Le Tribunal administratif de Versailles a été saisi par M. A..., détenu, d’un recours en excès de pouvoir contre un arrêté préfectoral portant obligation de quitter le territoire français, refus de délai de départ volontaire, fixation du pays de destination et interdiction de retour de deux ans. Constatant que le requérant avait été libéré de détention le 17 janvier 2026 sans avoir communiqué de nouvelle adresse, le tribunal a estimé ne pas être en mesure de poursuivre l’instance.

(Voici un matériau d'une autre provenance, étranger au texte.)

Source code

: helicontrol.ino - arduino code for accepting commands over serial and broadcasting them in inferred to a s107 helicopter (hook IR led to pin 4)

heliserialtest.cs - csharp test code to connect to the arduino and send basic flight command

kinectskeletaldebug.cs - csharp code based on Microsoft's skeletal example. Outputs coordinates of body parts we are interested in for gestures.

Par ordonnance fondée sur l’article R. 922-17 du code de l’entrée et du séjour des étrangers et du droit d’asile, il a prononcé un non-lieu à statuer en l’état, jusqu’à ce que le requérant manifeste sa volonté de poursuivre la procédure.
Texte intégral
Vu la procédure suivante :
Par une requête et des pièces enregistrées le 23 décembre, 29 décembre 20025 et le 19 janvier 2026, M. B... A..., alors détenu au centre pénitentiaire de Fleury-Mérogis (Essonne), demande au tribunal d’annuler l’arrêté du 8 par lequel le préfet de l’Essonne l’a obligé à quitter le territoire français, lui a refusé l’octroi d’un délai de départ volontaire, a fixé le pays de destination en cas d’exécution d’office, lui a interdit le retour sur le territoire français pendant une durée de deux ans en l’informant de son signalement à fin de non-admission dans le système d’information Schengen pendant la durée de cette interdiction.
Par un mémoire enregistré le 13 janvier 2026, la préfète de l’Essonne conclut au rejet de la requête.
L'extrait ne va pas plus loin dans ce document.